Reproduce the entries word for word but drop every picture.

Source texts of formatted documents:
*** Block opens ***
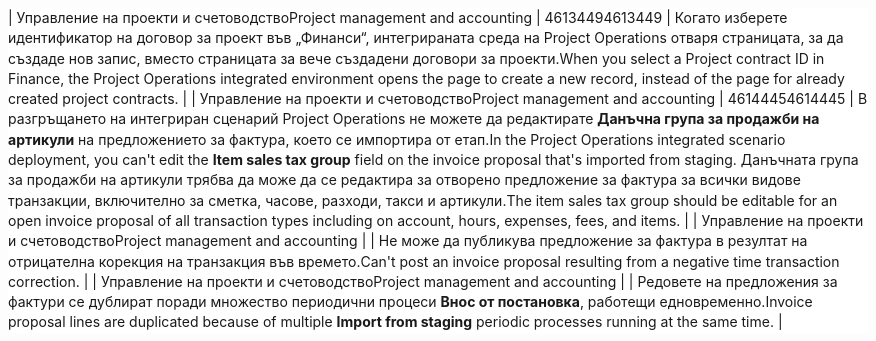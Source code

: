 | <span data-ttu-id="f1b1e-236">Управление на проекти и счетоводство</span><span class="sxs-lookup"><span data-stu-id="f1b1e-236">Project management and accounting</span></span> | <span data-ttu-id="f1b1e-237">4613449</span><span class="sxs-lookup"><span data-stu-id="f1b1e-237">4613449</span></span>          | <span data-ttu-id="f1b1e-238">Когато изберете идентификатор на договор за проект във „Финанси“, интегрираната среда на Project Operations отваря страницата, за да създаде нов запис, вместо страницата за вече създадени договори за проекти.</span><span class="sxs-lookup"><span data-stu-id="f1b1e-238">When you select a Project contract ID in Finance, the Project Operations integrated environment opens the page to create a new record, instead of the page for already created project contracts.</span></span>                                                                                                                                           |
| <span data-ttu-id="f1b1e-239">Управление на проекти и счетоводство</span><span class="sxs-lookup"><span data-stu-id="f1b1e-239">Project management and accounting</span></span> | <span data-ttu-id="f1b1e-240">4614445</span><span class="sxs-lookup"><span data-stu-id="f1b1e-240">4614445</span></span>          | <span data-ttu-id="f1b1e-241">В разгръщането на интегриран сценарий Project Operations не можете да редактирате **Данъчна група за продажби на артикули** на предложението за фактура, което се импортира от етап.</span><span class="sxs-lookup"><span data-stu-id="f1b1e-241">In the Project Operations integrated scenario deployment, you can't edit the **Item sales tax group** field on the invoice proposal that's imported from staging.</span></span> <span data-ttu-id="f1b1e-242">Данъчната група за продажби на артикули трябва да може да се редактира за отворено предложение за фактура за всички видове транзакции, включително за сметка, часове, разходи, такси и артикули.</span><span class="sxs-lookup"><span data-stu-id="f1b1e-242">The item sales tax group should be editable for an open invoice proposal of all transaction types including on account, hours, expenses, fees, and items.</span></span> |
| <span data-ttu-id="f1b1e-243">Управление на проекти и счетоводство</span><span class="sxs-lookup"><span data-stu-id="f1b1e-243">Project management and accounting</span></span> |                  | <span data-ttu-id="f1b1e-244">Не може да публикува предложение за фактура в резултат на отрицателна корекция на транзакция във времето.</span><span class="sxs-lookup"><span data-stu-id="f1b1e-244">Can't post an invoice proposal resulting from a negative time transaction correction.</span></span>                                                                                                                                                                                                                                              |
| <span data-ttu-id="f1b1e-245">Управление на проекти и счетоводство</span><span class="sxs-lookup"><span data-stu-id="f1b1e-245">Project management and accounting</span></span> |                  | <span data-ttu-id="f1b1e-246">Редовете на предложения за фактури се дублират поради множество периодични процеси **Внос от постановка**, работещи едновременно.</span><span class="sxs-lookup"><span data-stu-id="f1b1e-246">Invoice proposal lines are duplicated because of multiple **Import from staging** periodic processes running at the same time.</span></span>                                                                                                                                                                                                                |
*** Block closes ***
■ Your response ■
Source code

: | <span data-ttu-id="f1b1e-236">Управление на проекти и счетоводство</span><span class="sxs-lookup"><span data-stu-id="f1b1e-236">Project management and accounting</span></span> | <span data-ttu-id="f1b1e-237">4613449</span><span class="sxs-lookup"><span data-stu-id="f1b1e-237">4613449</span></span>          | <span data-ttu-id="f1b1e-238">Когато изберете идентификатор на договор за проект във „Финанси“, интегрираната среда на Project Operations отваря страницата, за да създаде нов запис, вместо страницата за вече създадени договори за проекти.</span><span class="sxs-lookup"><span data-stu-id="f1b1e-238">When you select a Project contract ID in Finance, the Project Operations integrated environment opens the page to create a new record, instead of the page for already created project contracts.</span></span>                                                                                                                                           |
| <span data-ttu-id="f1b1e-239">Управление на проекти и счетоводство</span><span class="sxs-lookup"><span data-stu-id="f1b1e-239">Project management and accounting</span></span> | <span data-ttu-id="f1b1e-240">4614445</span><span class="sxs-lookup"><span data-stu-id="f1b1e-240">4614445</span></span>          | <span data-ttu-id="f1b1e-241">В разгръщането на интегриран сценарий Project Operations не можете да редактирате **Данъчна група за продажби на артикули** на предложението за фактура, което се импортира от етап.</span><span class="sxs-lookup"><span data-stu-id="f1b1e-241">In the Project Operations integrated scenario deployment, you can't edit the **Item sales tax group** field on the invoice proposal that's imported from staging.</span></span> <span data-ttu-id="f1b1e-242">Данъчната група за продажби на артикули трябва да може да се редактира за отворено предложение за фактура за всички видове транзакции, включително за сметка, часове, разходи, такси и артикули.</span><span class="sxs-lookup"><span data-stu-id="f1b1e-242">The item sales tax group should be editable for an open invoice proposal of all transaction types including on account, hours, expenses, fees, and items.</span></span> |
| <span data-ttu-id="f1b1e-243">Управление на проекти и счетоводство</span><span class="sxs-lookup"><span data-stu-id="f1b1e-243">Project management and accounting</span></span> |                  | <span data-ttu-id="f1b1e-244">Не може да публикува предложение за фактура в резултат на отрицателна корекция на транзакция във времето.</span><span class="sxs-lookup"><span data-stu-id="f1b1e-244">Can't post an invoice proposal resulting from a negative time transaction correction.</span></span>                                                                                                                                                                                                                                              |
| <span data-ttu-id="f1b1e-245">Управление на проекти и счетоводство</span><span class="sxs-lookup"><span data-stu-id="f1b1e-245">Project management and accounting</span></span> |                  | <span data-ttu-id="f1b1e-246">Редовете на предложения за фактури се дублират поради множество периодични процеси **Внос от постановка**, работещи едновременно.</span><span class="sxs-lookup"><span data-stu-id="f1b1e-246">Invoice proposal lines are duplicated because of multiple **Import from staging** periodic processes running at the same time.</span></span>                                                                                                                                                                                                                |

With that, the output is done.